The news about O’Neill’s capture got to Dukas via the local CIA chief before it appeared in an intelligence report. He called Alan in Washington from a secure Air Force office and was able to talk openly over the encrypted link. Even through the digitization of the machine, Craik sounded to him keyed up, almost frantic. It wasn’t just O’Neill, Dukas thought. His job? Not Rose, surely.
“How’s the world’s most beautiful woman?” he said.
“Better. Working too hard. But—”
Dukas waited, but
no explanation of the “but” came. She was okay, but—depressed? Manic? “She’ll get over it,” he said.
“Yeah, of course. Sure.”
Again Dukas waited. When nothing more came, he searched for something to say, some change of subject. “How bad is the thing with O’Neill?” he said lamely.

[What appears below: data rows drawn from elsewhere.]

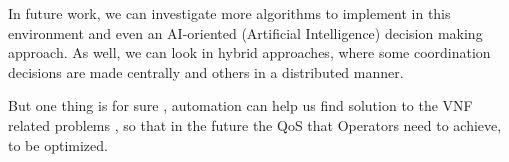 In future work, we can investigate more algorithms to implement in this environment and even an AI-oriented (Artificial Intelligence) decision making approach.
As well, we can look in  hybrid approaches, where some coordination decisions are
made centrally and others in a distributed manner.

But one thing is for sure , automation can help us find solution to the VNF related problems , so that in the future the QoS that Operators need to achieve, to be optimized. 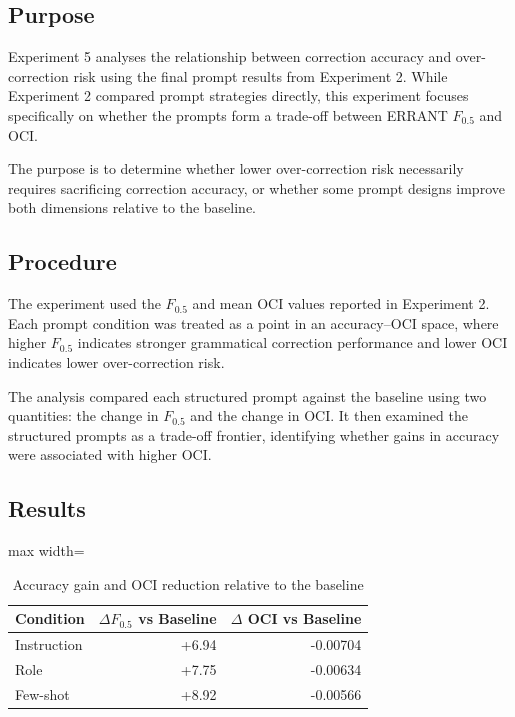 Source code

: \subsection{Purpose}

Experiment 5 analyses the relationship between correction accuracy and over-correction risk using the final prompt results from Experiment 2. While Experiment 2 compared prompt strategies directly, this experiment focuses specifically on whether the prompts form a trade-off between ERRANT $F_{0.5}$ and OCI.

The purpose is to determine whether lower over-correction risk necessarily requires sacrificing correction accuracy, or whether some prompt designs improve both dimensions relative to the baseline.

\subsection{Procedure}

The experiment used the $F_{0.5}$ and mean OCI values reported in Experiment 2. Each prompt condition was treated as a point in an accuracy--OCI space, where higher $F_{0.5}$ indicates stronger grammatical correction performance and lower OCI indicates lower over-correction risk.

The analysis compared each structured prompt against the baseline using two quantities: the change in $F_{0.5}$ and the change in OCI. It then examined the structured prompts as a trade-off frontier, identifying whether gains in accuracy were associated with higher OCI.

\subsection{Results}

\begin{table}[htbp]
    \centering
    \caption{Accuracy gain and OCI reduction relative to the baseline}
    \label{tab:exp5_baseline_deltas}
    \renewcommand{\arraystretch}{1.15}
    \begin{adjustbox}{max width=\textwidth}
    \begin{tabular}{lrr}
        \toprule
        \textbf{Condition} & \textbf{$\Delta F_{0.5}$ vs Baseline} & \textbf{$\Delta$ OCI vs Baseline} \\
        \midrule
        Instruction & +6.94 & -0.00704 \\
        Role        & +7.75 & -0.00634 \\
        Few-shot    & +8.92 & -0.00566 \\
        \bottomrule
    \end{tabular}
    \end{adjustbox}
\end{table}


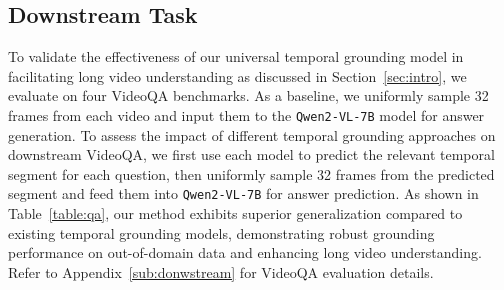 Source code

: \begin{table}[b]
\vspace{-20pt}
\caption{
\textbf{Performance on VideoQA benchmarks.}
R@IoU is the mean Recall@1 at IoU thresholds $[0.1:0.1:0.5]$. For grounded VideoQA, IoP and mIoU are used as grounding metrics.}
\vspace{5pt}
\centering
{}
\label{table:qa}
\end{table}


\vspace{-5pt}
\subsection{Downstream Task}
\label{subsec:down}
\vspace{-5pt}
To validate the effectiveness of our universal temporal grounding model in facilitating long video understanding as discussed in Section~\ref{sec:intro}, we evaluate on four VideoQA benchmarks.
As a baseline, we uniformly sample 32 frames from each video and input them to the \texttt{Qwen2-VL-7B} model for answer generation.
To assess the impact of different temporal grounding approaches on downstream VideoQA, we first use each model to predict the relevant temporal segment for each question, then uniformly sample 32 frames from the predicted segment and feed them into \texttt{Qwen2-VL-7B} for answer prediction.
As shown in Table~\ref{table:qa}, our method exhibits superior generalization compared to existing temporal grounding models, demonstrating robust grounding performance on out-of-domain data and enhancing long video understanding. Refer to Appendix~\ref{sub:donwstream} for VideoQA evaluation details.
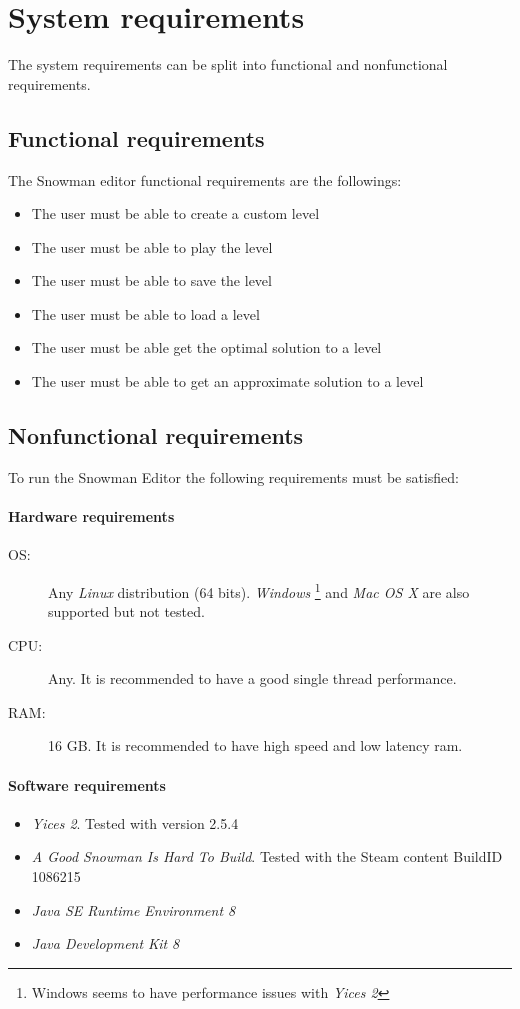 \documentclass{report}
\theoremstyle{plain}
\begin{document}
\chapter{System requirements}
The system requirements can be split into functional and nonfunctional requirements.

\section{Functional requirements}
The Snowman editor functional requirements are the followings:
\begin{itemize}
    \item The user must be able to create a custom level
    \item The user must be able to play the level
    \item The user must be able to save the level
    \item The user must be able to load a level
    \item The user must be able get the optimal solution to a level
    \item The user must be able to get an approximate solution to a level
\end{itemize}

\section{Nonfunctional requirements}
To run the Snowman Editor the following requirements must be satisfied:

\subsubsection{Hardware requirements}
\begin{description}
    \item[OS:] Any \emph{Linux} distribution (64 bits). \emph{Windows} \footnote{Windows seems to have performance issues with \emph{Yices 2}} and \emph{Mac OS X} are also supported but not tested.
    \item[CPU:] Any. It is recommended to have a good single thread performance.
    \item[RAM:] 16 GB. It is recommended to have high speed and low latency ram.
\end{description}

\subsubsection{Software requirements}
\begin{itemize}
    \item \emph{Yices 2}. Tested with version 2.5.4
    \item \emph{A Good Snowman Is Hard To Build}. Tested with the Steam content BuildID 1086215
    \item \emph{Java SE Runtime Environment 8}
    \item \emph{Java Development Kit 8}
\end{itemize}
\end{document}
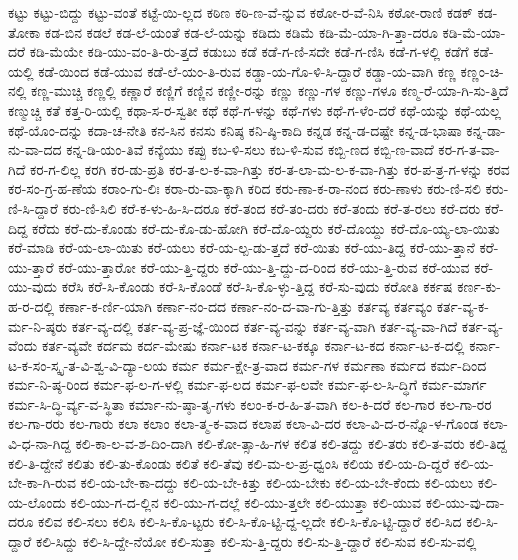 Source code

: {ಕಟ್ಟು
ಕಟ್ಟು-ಬಿದ್ದು
ಕಟ್ಟು-ವಂತೆ
ಕಟ್ಟೆ-ಯಿ-ಲ್ಲದ
ಕಠಿಣ
ಕಠಿ-ಣ-ವೆ-ನ್ನುವ
ಕಠೋ-ರ-ವೆ-ನಿಸಿ
ಕಠೋ-ರಾಣಿ
ಕಡಕ್
ಕಡ-ತೋಕಾ
ಕಡ-ಬಿನ
ಕಡಲೆ
ಕಡ-ಲೆ-ಯಂತೆ
ಕಡ-ಲೆ-ಯನ್ನು
ಕಡಿದು
ಕಡಿಮೆ
ಕಡಿ-ಮೆ-ಯಾ-ಗಿ-ತ್ತಾ-ದರೂ
ಕಡಿ-ಮೆ-ಯಾ-ದರೆ
ಕಡಿ-ಮೆಯೇ
ಕಡಿ-ಯು-ವಂ-ತಿ-ರು-ತ್ತದೆ
ಕಡುಬು
ಕಡೆ
ಕಡೆ-ಗ-ಣಿ-ಸದೇ
ಕಡೆ-ಗ-ಣಿಸಿ
ಕಡೆ-ಗ-ಳಲ್ಲಿ
ಕಡೆಗೆ
ಕಡೆ-ಯಲ್ಲಿ
ಕಡೆ-ಯಿಂದ
ಕಡೆ-ಯುವ
ಕಡೆ-ಲೆ-ಯಂ-ತಿ-ರುವ
ಕಡ್ಡಾ-ಯ-ಗೊ-ಳಿ-ಸಿ-ದ್ದಾರೆ
ಕಡ್ಡಾ-ಯ-ವಾಗಿ
ಕಣ್ಣ
ಕಣ್ಣಂ-ಚಿ-ನಲ್ಲಿ
ಕಣ್ಣ-ಮುಚ್ಚಿ
ಕಣ್ಣಲ್ಲಿ
ಕಣ್ಣಾರೆ
ಕಣ್ಣಿಗೆ
ಕಣ್ಣಿನ
ಕಣ್ಣೀ-ರನ್ನು
ಕಣ್ಣು
ಕಣ್ಣು-ಗಳ
ಕಣ್ಣು-ಗಳೂ
ಕಣ್ಮ-ರೆ-ಯಾ-ಗಿ-ಸು-ತ್ತಿದೆ
ಕಣ್ಮುಚ್ಚಿ
ಕತೆ
ಕತ್ತ-ರಿ-ಯಲ್ಲಿ
ಕಥಾ-ಸ-ರ-ಸ್ವತೀ
ಕಥೆ
ಕಥೆ-ಗ-ಳನ್ನು
ಕಥೆ-ಗಳು
ಕಥೆ-ಗ-ಳೆಂ-ದರೆ
ಕಥೆ-ಯನ್ನು
ಕಥೆ-ಯಲ್ಲ
ಕಥೆ-ಯೊಂ-ದನ್ನು
ಕದಾ-ಚ-ನೇತಿ
ಕನ-ಸಿನ
ಕನಸು
ಕನಿಷ್ಠ
ಕನಿ-ಷ್ಠಿ-ಕಾದಿ
ಕನ್ನಡ
ಕನ್ನ-ಡ-ದಷ್ಟೇ
ಕನ್ನ-ಡ-ಭಾಷಾ
ಕನ್ನ-ಡಾ-ನು-ವಾ-ದದ
ಕನ್ನ-ಡಿ-ಯಂ-ತಿವೆ
ಕನ್ಯೆಯು
ಕಪ್ಪು
ಕಬ-ಳಿ-ಸಲು
ಕಬ-ಳಿ-ಸುವ
ಕಬ್ಬಿ-ಣದ
ಕಬ್ಬಿ-ಣ-ವಾದೆ
ಕರ-ಗ-ತ-ವಾ-ಗಿದೆ
ಕರ-ಗ-ಲಿಲ್ಲ
ಕರಗಿ
ಕರ-ಡು-ಪ್ರತಿ
ಕರ-ತ-ಲ-ಕ-ವಾ-ಗಿತ್ತು
ಕರ-ತ-ಲಾ-ಮ-ಲ-ಕ-ವಾ-ಗಿತ್ತು
ಕರ-ಪ-ತ್ರ-ಗ-ಳನ್ನು
ಕರವ
ಕರ-ಸಂ-ಗ್ರ-ಹ-ಣೆಯ
ಕರಾಂ-ಗು-ಲಿಃ
ಕರಾ-ರು-ವಾ-ಕ್ಕಾಗಿ
ಕರಿದ
ಕರು-ಣಾ-ಕ-ರಾ-ನಂದ
ಕರು-ಣಾಳು
ಕರು-ಣಿ-ಸಲಿ
ಕರು-ಣಿ-ಸಿ-ದ್ದಾರೆ
ಕರು-ಣಿ-ಸಿಲಿ
ಕರೆ-ಕ-ಳು-ಹಿ-ಸಿ-ದರೂ
ಕರೆ-ತಂದ
ಕರೆ-ತಂ-ದರು
ಕರೆ-ತಂದು
ಕರೆ-ತ-ರಲು
ಕರೆ-ದರು
ಕರೆ-ದಿದ್ದ
ಕರೆದು
ಕರೆ-ದು-ಕೊಂಡು
ಕರೆ-ದು-ಕೊ-ಡು-ಹೋಗಿ
ಕರೆ-ದೊ-ಯ್ದರು
ಕರೆ-ದೊಯ್ದು
ಕರೆ-ದೊ-ಯ್ಯ-ಲಾ-ಯಿತು
ಕರೆ-ಮಾಡಿ
ಕರೆ-ಯ-ಲಾ-ಯಿತು
ಕರೆ-ಯಲು
ಕರೆ-ಯ-ಲ್ಪ-ಡು-ತ್ತದೆ
ಕರೆ-ಯಿತು
ಕರೆ-ಯು-ತಿದ್ದ
ಕರೆ-ಯು-ತ್ತಾನೆ
ಕರೆ-ಯು-ತ್ತಾರೆ
ಕರೆ-ಯು-ತ್ತಾರೋ
ಕರೆ-ಯು-ತ್ತಿ-ದ್ದರು
ಕರೆ-ಯು-ತ್ತಿ-ದ್ದು-ದ-ರಿಂದ
ಕರೆ-ಯು-ತ್ತಿ-ರುವ
ಕರೆ-ಯುವ
ಕರೆ-ಯು-ವುದು
ಕರೆಸಿ
ಕರೆ-ಸಿ-ಕೊಂಡು
ಕರೆ-ಸಿ-ಕೊಂಡೆ
ಕರೆ-ಸಿ-ಕೊ-ಳ್ಳು-ತ್ತಿದ್ದ
ಕರೆ-ಸು-ವುದು
ಕರೋತಿ
ಕರ್ಕಷ
ಕರ್ಣ-ಕು-ಹ-ರ-ದಲ್ಲಿ
ಕರ್ಣಾ-ಕ-ರ್ಣಿ-ಯಾಗಿ
ಕರ್ಣಾ-ನಂ-ದದ
ಕರ್ಣಾ-ನಂ-ದ-ವಾ-ಗು-ತ್ತಿತ್ತು
ಕರ್ತವ್ಯ
ಕರ್ತವ್ಯಂ
ಕರ್ತ-ವ್ಯ-ಕ-ರ್ಮ-ನಿ-ಷ್ಠರು
ಕರ್ತ-ವ್ಯ-ದಲ್ಲಿ
ಕರ್ತ-ವ್ಯ-ಪ್ರ-ಜ್ಞೆ-ಯಿಂದ
ಕರ್ತ-ವ್ಯ-ವನ್ನು
ಕರ್ತ-ವ್ಯ-ವಾಗಿ
ಕರ್ತ-ವ್ಯ-ವಾ-ಗಿದೆ
ಕರ್ತ-ವ್ಯ-ವೆಂದು
ಕರ್ತ-ವ್ಯವೇ
ಕರ್ದಮ
ಕರ್ದ-ಮೇಷು
ಕರ್ನಾ-ಟಕ
ಕರ್ನಾ-ಟ-ಕಕ್ಕೂ
ಕರ್ನಾ-ಟ-ಕದ
ಕರ್ನಾ-ಟ-ಕ-ದಲ್ಲಿ
ಕರ್ನಾ-ಟ-ಕ-ಸಂ-ಸ್ಕೃ-ತ-ವಿ-ಶ್ವ-ವಿ-ದ್ಯಾ-ಲಯ
ಕರ್ಮ
ಕರ್ಮ-ಕ್ಷೇ-ತ್ರ-ವಾದ
ಕರ್ಮ-ಗಳ
ಕರ್ಮಣಾ
ಕರ್ಮದ
ಕರ್ಮ-ದಿಂದ
ಕರ್ಮ-ನಿ-ಷ್ಠ-ರಿಂದ
ಕರ್ಮ-ಫ-ಲ-ಗ-ಳಲ್ಲಿ
ಕರ್ಮ-ಫ-ಲದ
ಕರ್ಮ-ಫ-ಲವೇ
ಕರ್ಮ-ಫ-ಲ-ಸಿ-ದ್ಧಿಗೆ
ಕರ್ಮ-ಮಾರ್ಗ
ಕರ್ಮ-ಸಿ-ದ್ಧಿ-ರ್ವ್ಯ-ವ-ಸ್ಥಿತಾ
ಕರ್ಮಾ-ನು-ಷ್ಠಾ-ತೃ-ಗಳು
ಕಲಂ-ಕ-ರ-ಹಿ-ತ-ವಾಗಿ
ಕಲ-ಕಿ-ದರೆ
ಕಲ-ಗಾರ
ಕಲ-ಗಾ-ರರ
ಕಲ-ಗಾ-ರರು
ಕಲ-ಗಾರು
ಕಲಾ
ಕಲಾಂ
ಕಲಾ-ತ್ಮ-ಕ-ವಾದ
ಕಲಾಪ
ಕಲಾ-ವಿ-ದರ
ಕಲಾ-ವಿ-ದ-ರ-ನ್ನೊ-ಳ-ಗೊಂಡ
ಕಲಾ-ವಿ-ಧ-ನಾ-ಗಿದ್ದ
ಕಲಿ-ಕಾ-ಲ-ವ-ಶ-ದಿಂ-ದಾಗಿ
ಕಲಿ-ಕೋ-ತ್ಸಾ-ಹಿ-ಗಳ
ಕಲಿತ
ಕಲಿ-ತದ್ದು
ಕಲಿ-ತರು
ಕಲಿ-ತ-ವರು
ಕಲಿ-ತಿದ್ದ
ಕಲಿ-ತಿ-ದ್ದೇನೆ
ಕಲಿತು
ಕಲಿ-ತು-ಕೊಂಡು
ಕಲಿತೆ
ಕಲಿ-ತೆವು
ಕಲಿ-ಮ-ಲ-ಪ್ರ-ಧ್ವಂಸಿ
ಕಲಿಯ
ಕಲಿ-ಯ-ದಿ-ದ್ದರೆ
ಕಲಿ-ಯ-ಬೇ-ಕಾ-ಗಿ-ರುವ
ಕಲಿ-ಯ-ಬೇ-ಕಾ-ದದ್ದು
ಕಲಿ-ಯ-ಬೇ-ಕಿತ್ತು
ಕಲಿ-ಯ-ಬೇಕು
ಕಲಿ-ಯ-ಬೇ-ಕೆಂದು
ಕಲಿ-ಯಲು
ಕಲಿ-ಯ-ಲೊಂದು
ಕಲಿ-ಯು-ಗ-ದ-ಲ್ಲಿನ
ಕಲಿ-ಯು-ಗ-ದಲ್ಲೆ
ಕಲಿ-ಯು-ತ್ತಲೇ
ಕಲಿ-ಯುತ್ತಾ
ಕಲಿ-ಯುವ
ಕಲಿ-ಯು-ವು-ದಾ-ದರೂ
ಕಲಿವ
ಕಲಿ-ಸಲು
ಕಲಿಸಿ
ಕಲಿ-ಸಿ-ಕೊ-ಟ್ಟರು
ಕಲಿ-ಸಿ-ಕೊ-ಟ್ಟಿ-ದ್ದ-ಲ್ಲದೇ
ಕಲಿ-ಸಿ-ಕೊ-ಟ್ಟಿ-ದ್ದಾರೆ
ಕಲಿ-ಸಿದ
ಕಲಿ-ಸಿ-ದ್ದಾರೆ
ಕಲಿ-ಸಿದ್ದು
ಕಲಿ-ಸಿ-ದ್ದೇ-ನೆಯೋ
ಕಲಿ-ಸುತ್ತಾ
ಕಲಿ-ಸು-ತ್ತಿ-ದ್ದರು
ಕಲಿ-ಸು-ತ್ತಿ-ದ್ದಾರೆ
ಕಲಿ-ಸುವ
ಕಲಿ-ಸು-ವಲ್ಲಿ
}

“Bad and getting worse. Every day it goes on, his chances lessen. If he’s still alive.”
“Jesus, Al, that’s not like you.”
“Get real. If the Hutu militias have him, what are they going to do with him? The RPF have started a major push eastward and are driving half a million refugees ahead of them—good mine-sweepers, right? The militias are running even faster. No matter how good an idea it seemed at the time to snatch a CIA officer, now they’re beating their heads against the wall because it was the stupidest thing they could have done. Suicide! Instead of a hostage, they’ve got a target. The easiest thing is kill him. Worst thing is, any group stupid enough to do it in the first place are stupid enough to kill him.”
“They won’t do that.”
“Sure they will. We’re trying to keep him alive by spreading the word that we’ll deal for him. The French are on our side, for once—they’re blown away by it. The militias start snatching Big-Power intel guys, they’re cooked.”
“Oh, Christ, the French! Well, my guy Pigoreau seems a straight arrow.”
“Something smells bad in Paris—you remember that little op I did in Bosnia, the guy who went through the window when we went in by chopper? I had a warning about the French then.”
“Zulu, you mean. Yeah, he’s on my list, but—nada. So, how are you?”
He heard Alan sigh, wondered how a sigh got digitized. “I feel like shit. First Rose, then Harry—now I sit in a goddam office while you guys are doing stuff—Change the subject, for God’s sake.”
“Uh—Hey, Africa! I got a report of some Serb troops in Africa. That make sense?”
“Yeah, a couple hundred went through Libya last week—mercs, off to help Mobutu, which is pretty funny when you know that the Libyans are supporting the RPF. Somebody’s making it worth the Libyans’ trouble, I suppose. So? That’s it? That’s your change of subject? Some sparkling conversationalist you are. How’s your love life?”